Thanks for the welcome, Jillyann!  Alas, I have no horses at this time, and I admit that I am soooooo GREEN when it comes to my horse-know-how, but I am determined to learn all I can. I used to have a much loved, really cute, but really *crabby* Welsh Mountain Pony when I was _much _younger. I was a completely untrained, yet decent rider at the time, but now I'm planning on taking all the riding lessons that I can afford. I'm looking into getting a draft and I have my eye on a rescue Percheron. I've been researching _like mad_ for months now, and learning all I can from books, the net, but mostly from people I know who have their own horses. Here in Kentucky, there are TONS of people who love and own horses, and these people provide a wealth of information about horse ownership. I've been viewing this site for a couple of hours now, and there is so much great info here to be had. I'll probably be asking a lot of really dumb questions!


----------



## Nita (May 24, 2007)

Lol, there's no suck thing as a dumb question if you're willing to learn! Welcome! It's nice to have new members, and people who want to know more about horses before they just buy any old one. =) Good luck finding a horse!


----------



## Jillyann (Mar 31, 2009)

You will learn a lot here! I promise you that!! haha


----------



## Sugar and Spice (Aug 23, 2009)

hi! I'm Aki Joy. I've been english riding for about a year and right know I'm learning how to jump. I have a really great barn. My riding teacher is breaking a bay pony with a white blaze that I'm hoping to lease. I was also wondering if you had any advice about jumping in a canter because I'm having a little bit of trouble.


----------



## CANKLES (Aug 23, 2009)

Thanks, Nita! Jillyann, I've already learned things from this site! 
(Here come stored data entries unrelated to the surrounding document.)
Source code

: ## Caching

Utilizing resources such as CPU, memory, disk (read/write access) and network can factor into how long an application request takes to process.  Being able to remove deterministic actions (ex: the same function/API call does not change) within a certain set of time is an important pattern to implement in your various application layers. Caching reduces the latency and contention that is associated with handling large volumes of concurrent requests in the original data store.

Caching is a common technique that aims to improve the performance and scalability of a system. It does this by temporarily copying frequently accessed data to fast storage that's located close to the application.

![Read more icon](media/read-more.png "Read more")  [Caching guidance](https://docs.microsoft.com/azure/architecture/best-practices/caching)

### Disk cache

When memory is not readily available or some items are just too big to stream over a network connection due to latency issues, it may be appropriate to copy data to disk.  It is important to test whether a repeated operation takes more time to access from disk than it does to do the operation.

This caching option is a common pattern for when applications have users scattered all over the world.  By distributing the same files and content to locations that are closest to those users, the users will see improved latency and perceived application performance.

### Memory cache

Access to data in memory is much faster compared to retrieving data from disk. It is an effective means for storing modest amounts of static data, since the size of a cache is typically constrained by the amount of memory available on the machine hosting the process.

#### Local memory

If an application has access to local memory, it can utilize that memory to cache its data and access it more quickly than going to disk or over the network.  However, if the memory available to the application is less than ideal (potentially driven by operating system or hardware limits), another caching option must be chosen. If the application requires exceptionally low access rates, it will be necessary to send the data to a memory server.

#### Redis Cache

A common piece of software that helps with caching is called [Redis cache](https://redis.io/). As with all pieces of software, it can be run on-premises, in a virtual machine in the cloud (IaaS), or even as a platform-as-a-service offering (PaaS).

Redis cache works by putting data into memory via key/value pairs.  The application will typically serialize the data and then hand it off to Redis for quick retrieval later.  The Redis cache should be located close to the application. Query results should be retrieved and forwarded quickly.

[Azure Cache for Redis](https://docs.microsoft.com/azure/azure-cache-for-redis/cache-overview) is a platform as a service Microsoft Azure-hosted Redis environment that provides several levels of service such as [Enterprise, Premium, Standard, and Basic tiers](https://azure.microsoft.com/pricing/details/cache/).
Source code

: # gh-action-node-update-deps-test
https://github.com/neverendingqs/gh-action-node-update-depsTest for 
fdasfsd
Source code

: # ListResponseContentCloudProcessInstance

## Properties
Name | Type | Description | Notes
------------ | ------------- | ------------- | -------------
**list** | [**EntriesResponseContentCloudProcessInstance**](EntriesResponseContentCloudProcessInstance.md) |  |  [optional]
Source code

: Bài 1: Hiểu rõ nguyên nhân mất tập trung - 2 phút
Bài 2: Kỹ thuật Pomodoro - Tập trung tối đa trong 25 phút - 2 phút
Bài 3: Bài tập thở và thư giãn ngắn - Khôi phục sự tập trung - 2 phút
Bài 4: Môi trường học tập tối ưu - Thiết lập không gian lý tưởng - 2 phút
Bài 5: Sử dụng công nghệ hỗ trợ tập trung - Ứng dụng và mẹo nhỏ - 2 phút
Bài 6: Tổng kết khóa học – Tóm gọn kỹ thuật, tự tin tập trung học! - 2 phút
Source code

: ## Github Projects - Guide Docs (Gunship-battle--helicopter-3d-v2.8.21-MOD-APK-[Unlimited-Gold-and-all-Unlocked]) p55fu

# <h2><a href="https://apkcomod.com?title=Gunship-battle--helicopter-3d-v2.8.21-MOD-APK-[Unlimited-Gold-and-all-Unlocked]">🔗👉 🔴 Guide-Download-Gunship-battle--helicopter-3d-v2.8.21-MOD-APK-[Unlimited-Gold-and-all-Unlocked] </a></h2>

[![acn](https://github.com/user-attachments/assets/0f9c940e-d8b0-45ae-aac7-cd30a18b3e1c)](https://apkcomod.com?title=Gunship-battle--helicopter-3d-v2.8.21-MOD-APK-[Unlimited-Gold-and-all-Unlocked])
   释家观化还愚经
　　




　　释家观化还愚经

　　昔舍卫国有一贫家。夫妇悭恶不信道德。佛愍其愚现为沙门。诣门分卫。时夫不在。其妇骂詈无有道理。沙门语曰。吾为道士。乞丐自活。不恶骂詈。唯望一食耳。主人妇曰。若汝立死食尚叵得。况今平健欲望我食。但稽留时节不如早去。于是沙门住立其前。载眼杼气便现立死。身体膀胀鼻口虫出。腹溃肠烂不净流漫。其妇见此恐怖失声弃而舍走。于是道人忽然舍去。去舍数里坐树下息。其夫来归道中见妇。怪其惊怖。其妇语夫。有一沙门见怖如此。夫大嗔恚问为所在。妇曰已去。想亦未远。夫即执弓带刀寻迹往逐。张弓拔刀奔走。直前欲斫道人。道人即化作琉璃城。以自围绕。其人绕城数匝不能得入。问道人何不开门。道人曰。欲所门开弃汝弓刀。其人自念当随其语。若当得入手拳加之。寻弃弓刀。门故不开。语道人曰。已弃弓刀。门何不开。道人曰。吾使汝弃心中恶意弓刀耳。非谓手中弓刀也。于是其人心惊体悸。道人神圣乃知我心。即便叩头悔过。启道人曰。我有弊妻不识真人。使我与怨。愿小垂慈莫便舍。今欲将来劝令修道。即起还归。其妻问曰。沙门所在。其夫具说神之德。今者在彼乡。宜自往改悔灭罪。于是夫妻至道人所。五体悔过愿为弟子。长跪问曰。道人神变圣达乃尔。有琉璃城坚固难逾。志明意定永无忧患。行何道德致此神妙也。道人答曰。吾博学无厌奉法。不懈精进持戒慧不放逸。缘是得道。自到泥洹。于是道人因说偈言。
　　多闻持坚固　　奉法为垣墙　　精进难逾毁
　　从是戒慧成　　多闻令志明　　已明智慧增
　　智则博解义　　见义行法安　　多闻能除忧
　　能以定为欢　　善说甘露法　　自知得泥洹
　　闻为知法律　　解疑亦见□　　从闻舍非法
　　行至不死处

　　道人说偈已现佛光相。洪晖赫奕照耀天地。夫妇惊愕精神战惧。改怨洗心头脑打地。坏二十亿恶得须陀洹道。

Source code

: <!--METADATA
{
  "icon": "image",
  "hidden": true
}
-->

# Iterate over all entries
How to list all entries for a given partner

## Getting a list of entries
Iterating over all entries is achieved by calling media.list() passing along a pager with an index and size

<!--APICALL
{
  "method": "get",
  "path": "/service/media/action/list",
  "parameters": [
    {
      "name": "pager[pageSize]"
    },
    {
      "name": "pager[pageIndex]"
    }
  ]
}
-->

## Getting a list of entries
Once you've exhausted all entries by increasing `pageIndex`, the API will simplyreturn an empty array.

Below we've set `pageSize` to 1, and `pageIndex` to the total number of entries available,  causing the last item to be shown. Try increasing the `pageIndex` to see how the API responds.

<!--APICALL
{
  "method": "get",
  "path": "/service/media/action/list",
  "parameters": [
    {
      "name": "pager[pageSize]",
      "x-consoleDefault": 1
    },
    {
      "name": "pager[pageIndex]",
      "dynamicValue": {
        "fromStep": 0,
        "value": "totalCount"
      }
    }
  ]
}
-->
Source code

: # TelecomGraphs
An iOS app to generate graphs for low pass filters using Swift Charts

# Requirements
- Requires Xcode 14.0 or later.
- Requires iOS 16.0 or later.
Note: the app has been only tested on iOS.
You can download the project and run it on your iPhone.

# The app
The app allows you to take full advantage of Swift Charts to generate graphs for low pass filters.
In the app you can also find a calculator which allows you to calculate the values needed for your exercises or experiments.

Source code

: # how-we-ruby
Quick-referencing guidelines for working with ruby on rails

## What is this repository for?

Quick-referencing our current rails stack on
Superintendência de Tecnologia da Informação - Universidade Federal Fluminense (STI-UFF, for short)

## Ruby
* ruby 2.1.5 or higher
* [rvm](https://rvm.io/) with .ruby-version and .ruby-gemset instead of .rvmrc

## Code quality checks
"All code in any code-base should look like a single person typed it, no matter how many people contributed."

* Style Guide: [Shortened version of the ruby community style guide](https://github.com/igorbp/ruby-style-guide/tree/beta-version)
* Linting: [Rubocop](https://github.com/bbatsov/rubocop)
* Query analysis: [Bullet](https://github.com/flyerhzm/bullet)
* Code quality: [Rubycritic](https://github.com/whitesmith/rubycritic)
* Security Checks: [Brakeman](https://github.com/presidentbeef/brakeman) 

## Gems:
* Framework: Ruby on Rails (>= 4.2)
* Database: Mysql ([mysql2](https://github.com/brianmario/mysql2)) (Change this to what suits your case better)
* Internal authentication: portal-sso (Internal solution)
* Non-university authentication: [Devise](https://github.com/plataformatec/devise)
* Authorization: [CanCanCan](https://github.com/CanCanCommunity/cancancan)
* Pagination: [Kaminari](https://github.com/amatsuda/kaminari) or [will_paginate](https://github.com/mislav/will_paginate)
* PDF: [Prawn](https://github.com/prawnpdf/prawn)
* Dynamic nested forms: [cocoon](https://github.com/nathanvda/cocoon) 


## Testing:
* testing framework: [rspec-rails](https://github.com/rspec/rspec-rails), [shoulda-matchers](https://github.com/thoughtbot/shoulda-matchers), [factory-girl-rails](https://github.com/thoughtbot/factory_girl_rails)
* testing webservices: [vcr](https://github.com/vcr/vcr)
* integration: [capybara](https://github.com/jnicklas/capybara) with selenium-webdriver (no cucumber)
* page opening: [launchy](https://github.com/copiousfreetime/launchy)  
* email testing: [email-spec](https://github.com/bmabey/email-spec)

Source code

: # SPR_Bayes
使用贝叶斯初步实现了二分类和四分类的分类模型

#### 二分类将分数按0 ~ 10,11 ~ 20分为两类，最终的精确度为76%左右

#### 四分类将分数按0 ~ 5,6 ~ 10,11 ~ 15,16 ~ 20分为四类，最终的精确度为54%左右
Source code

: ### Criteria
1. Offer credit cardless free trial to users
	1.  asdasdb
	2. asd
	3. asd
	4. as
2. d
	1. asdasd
OK...here's my first silly question that I've been too shy to ask. I've heard a lot of people refer to a horse as being a "good husband horse". So far, I've just nodded and pretended to know what that meant. 

I've tried to look this term up, but with no luck.


----------



## Wallaby (Jul 13, 2008)

Welcome!

My understanding of a good husband horse is that it'll pretty much take care of it's rider with limited direction from the rider but I could be wrong.


----------



## CANKLES (Aug 23, 2009)

Thanks, Wallaby! Your answer makes sense, and is better than what my imagination was coming up with!


----------



## Jillyann (Mar 31, 2009)

Yep, she answered it pretty well. A husband horse is basically a horse you can do anything on.


----------



## Sugar and Spice (Aug 23, 2009)

*Hi! I'm new*

oops, sorry. I'm supposed to start a new thread.


----------



## Kentucky (Aug 2, 2008)

Howdy ma'am and welcome the ride


----------



## Beloved Killer (May 23, 2009)

CANKLES said:


> Hello, everyone! What a great site; lots of good advice and nice people. I'm pleased to meet you all.


You obviously haven't encountered me yet.


----------